Giova premettere che il nuovo testo dell’art. 606 c.p.p., comma 1, lett. e), come modificato dalla L. 20 febbraio 2006, n. 46, con la ivi prevista possibilità per la Cassazione di apprezzare i vizi della motivazione anche attraverso gli "atti del processo", non ha alterato la fisionomia del giudizio di cassazione, che rimane giudizio di legittimità e non si trasforma in un ennesimo giudizio di merito sul fatto. In questa prospettiva, non è tuttora consentito alla Corte di Cassazione di procedere ad una rinnovata valutazione dei fatti ovvero ad una rivalutazione del contenuto delle prove acquisite, trattandosi di apprezzamenti riservati in via esclusiva al giudice del merito. Il novum normativo, invece, rappresenta il riconoscimento normativo della possibilità di dedurre in sede di legittimità il cosiddetto "travisamento della prova", finora ammesso in via di interpretazione giurisprudenziale: cioè, quel vizio in forza del quale la Cassazione, lungi dal procedere ad una inammissibile rivalutazione del fatto e del contenuto delle prove, può prendere in esame gli elementi di prova risultanti dagli atti onde verificare se il relativo contenuto sia stato o no "veicolato", senza travisamenti, all’interno della decisione (Cass. pen. Sez. 4, 19.6.2006, n. 38424). Inoltre, non ogni possibile incongruenza logica nell’apparato motivazionale della sentenza di merito è deducibile come vizio di motivazione ex art. 606 c.p.p., comma 1, lett. e), e, conseguentemente, censurabile in sede di legittimità: deve trattarsi di incongruenze logiche macroscopiche, assolutamente evidenti dalla lettura del provvedimento gravato, che rendano la conclusione raggiunta, per come giustificata, intrinsecamente contraddittoria e/o gravemente insufficiente, se non addirittura irrazionale.

Ora, benchè l’apparato motivazionale si sostanzi nella trascrizione di taluni brani delle dichiarazioni del teste C. e della relazione peritale, risulta a sufficienza spiegata la ritenuta estraneità ai fatti della condotta della ditta gestita dall’imputata. Infatti, il verdetto assolutorio appare adeguatamente supportato dalla deposizione del teste C.G., tecnico di parte della ditta dell’imputata in un procedimento intentato dal F. contro la ditta Idrotec, il quale ha dichiarato, fra l’altro, che l’impianto del F. venne montato da un fontaniere dello stesso e "all’atto della fornitura i carter erano stati consegnati" mentre i dipendenti della ditta Idrotec avevano provveduto solo al controllo del montaggio.

Tale circostanza assume un ruolo fondamentale per escludere la responsabilità dell’imputata, tenuto conto che il teste ha anche riferito che al momento del sopralluogo del "CTU", ing.

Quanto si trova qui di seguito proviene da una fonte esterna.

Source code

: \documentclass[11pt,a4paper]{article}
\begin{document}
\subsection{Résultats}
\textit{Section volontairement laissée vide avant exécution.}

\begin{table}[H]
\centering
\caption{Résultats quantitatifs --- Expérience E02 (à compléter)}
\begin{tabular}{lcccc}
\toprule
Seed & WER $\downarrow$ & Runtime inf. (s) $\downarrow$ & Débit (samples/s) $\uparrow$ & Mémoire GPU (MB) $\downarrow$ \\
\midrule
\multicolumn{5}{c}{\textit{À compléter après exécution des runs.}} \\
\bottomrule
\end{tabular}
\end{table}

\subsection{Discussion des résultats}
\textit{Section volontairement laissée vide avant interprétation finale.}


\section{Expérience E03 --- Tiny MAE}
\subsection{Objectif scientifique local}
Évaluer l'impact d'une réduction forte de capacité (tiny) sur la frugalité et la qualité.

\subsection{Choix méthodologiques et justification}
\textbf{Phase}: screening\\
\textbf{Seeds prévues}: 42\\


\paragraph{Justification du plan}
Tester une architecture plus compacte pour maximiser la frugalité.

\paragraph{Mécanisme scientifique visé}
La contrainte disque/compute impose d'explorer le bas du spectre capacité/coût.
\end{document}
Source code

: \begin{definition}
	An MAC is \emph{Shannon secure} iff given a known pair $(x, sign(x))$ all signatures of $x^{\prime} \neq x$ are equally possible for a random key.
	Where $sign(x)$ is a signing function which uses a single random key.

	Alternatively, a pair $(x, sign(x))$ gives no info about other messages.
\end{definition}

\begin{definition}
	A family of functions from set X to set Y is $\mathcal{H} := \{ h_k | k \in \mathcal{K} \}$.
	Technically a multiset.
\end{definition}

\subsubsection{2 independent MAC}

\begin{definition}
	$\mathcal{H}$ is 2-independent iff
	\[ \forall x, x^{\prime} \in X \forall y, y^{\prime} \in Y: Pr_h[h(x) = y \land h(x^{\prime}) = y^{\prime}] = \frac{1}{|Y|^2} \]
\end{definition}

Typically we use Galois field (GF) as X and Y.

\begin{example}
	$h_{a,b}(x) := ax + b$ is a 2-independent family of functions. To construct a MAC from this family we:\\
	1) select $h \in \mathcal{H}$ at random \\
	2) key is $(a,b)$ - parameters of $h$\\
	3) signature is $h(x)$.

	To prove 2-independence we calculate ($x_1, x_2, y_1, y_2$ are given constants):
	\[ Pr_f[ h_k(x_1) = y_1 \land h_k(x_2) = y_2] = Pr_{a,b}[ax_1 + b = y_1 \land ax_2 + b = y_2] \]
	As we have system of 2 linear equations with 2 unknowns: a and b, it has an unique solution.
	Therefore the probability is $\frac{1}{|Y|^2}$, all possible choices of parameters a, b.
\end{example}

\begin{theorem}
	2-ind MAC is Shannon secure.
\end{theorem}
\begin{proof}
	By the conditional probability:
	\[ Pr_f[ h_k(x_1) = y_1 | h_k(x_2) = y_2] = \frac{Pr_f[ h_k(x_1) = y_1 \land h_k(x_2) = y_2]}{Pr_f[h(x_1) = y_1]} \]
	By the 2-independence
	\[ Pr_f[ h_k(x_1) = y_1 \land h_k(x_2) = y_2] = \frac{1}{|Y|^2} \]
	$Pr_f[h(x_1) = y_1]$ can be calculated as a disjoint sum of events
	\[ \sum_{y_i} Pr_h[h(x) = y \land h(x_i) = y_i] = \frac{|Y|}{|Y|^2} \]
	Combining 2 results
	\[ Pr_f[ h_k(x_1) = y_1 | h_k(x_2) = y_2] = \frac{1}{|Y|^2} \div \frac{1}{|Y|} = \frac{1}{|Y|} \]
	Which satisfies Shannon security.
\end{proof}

S., l’apparecchio era privo di carter e che l’ing. S. aveva dedotto che l’impianto era pericoloso proprio per la mancanza di tali protezioni. Siffatte osservazioni hanno trovato conferma e riscontro nella relazione peritale dell’ing. S. laddove, come riportato in sentenza, è stata segnalata la mancanza del collegamento dell’impianto elettrico (a servizio delle varie sezioni dell’impianto di trattamento ed il pannello metallico murale su cui lo stesso impianto era stato assemblato) con l’impianto di terra e che "alcune componenti presentano il pericolo di contatto diretto", oltre all’assenza della dichiarazione di conformità rilasciata da ditta abilitata.

Il dedotto rapporto di parentela tra teste e imputata, evidenziato solo dall’identità del cognome, a parte la mancanza di dimostrazione nel corso del giudizio, non può implicare ex se l’inattendibilità del teste, tanto più che, come sopra rilevato, le dichiarazioni di quest’ultimo sono rimaste riscontrate dalla relazione peritale.

Consegue il rigetto del ricorso e, ai sensi dell’art. 616 c.p.p., la condanna del ricorrente al pagamento delle spese processuali.
P.Q.M.

Rigetta il ricorso.

Testo non ufficiale. La sola stampa del bollettino ufficiale ha carattere legale.